WORK ITEM:
All lines in the records that carry the string "Histogram" are to be shown.

-- GIVEN DATA follows --

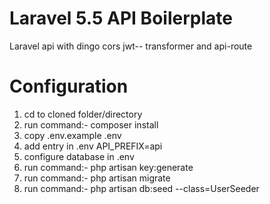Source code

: # Laravel 5.5 API Boilerplate
Laravel api with dingo cors jwt--
transformer and api-route

# Configuration
1. cd to cloned folder/directory
2. run command:- composer install
3. copy .env.example .env
4. add entry in .env API_PREFIX=api
5. configure database in .env
6. run command:- php artisan key:generate
7. run command:- php artisan migrate
8. run command:- php artisan db:seed --class=UserSeeder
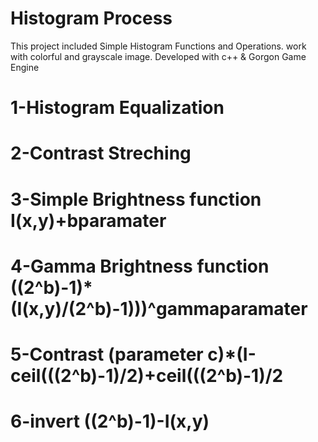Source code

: # Histogram Process
This project included Simple Histogram Functions and Operations. work with colorful and grayscale image. Developed with c++ & Gorgon Game Engine
# 1-Histogram Equalization
# 2-Contrast Streching 
# 3-Simple Brightness function I(x,y)+bparamater
# 4-Gamma Brightness function ((2^b)-1)*(I(x,y)/(2^b)-1)))^gammaparamater
# 5-Contrast (parameter c)*(I-ceil(((2^b)-1)/2)+ceil(((2^b)-1)/2
# 6-invert  ((2^b)-1)-I(x,y)
 
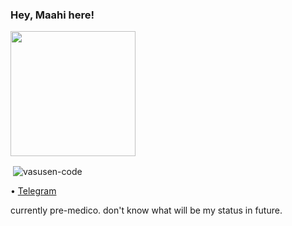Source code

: ### Hey, Maahi here! 


<p align="left"> 
<a href="https://komarev.com/ghpvc/?username=vasusen-code"> <img src="https://img.shields.io/badge/Github-profile%20views-black?style=for-the-badge&logo=github" width="200""/></a>
</p>

<p>&nbsp;<img align="center" src="https://github-readme-stats.vercel.app/api?username=vasusen-code&show_icons=true&theme=tokyonight&locale=en" alt="vasusen-code" /></p>


• [Telegram](https://t.me/chauhanMahesh)

currently pre-medico. don't know what will be my status in future.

-- GIVEN DATA concluded --

RESULT FOR THIS EXERCISE:
: # Histogram Process
This project included Simple Histogram Functions and Operations. work with colorful and grayscale image. Developed with c++ & Gorgon Game Engine
# 1-Histogram Equalization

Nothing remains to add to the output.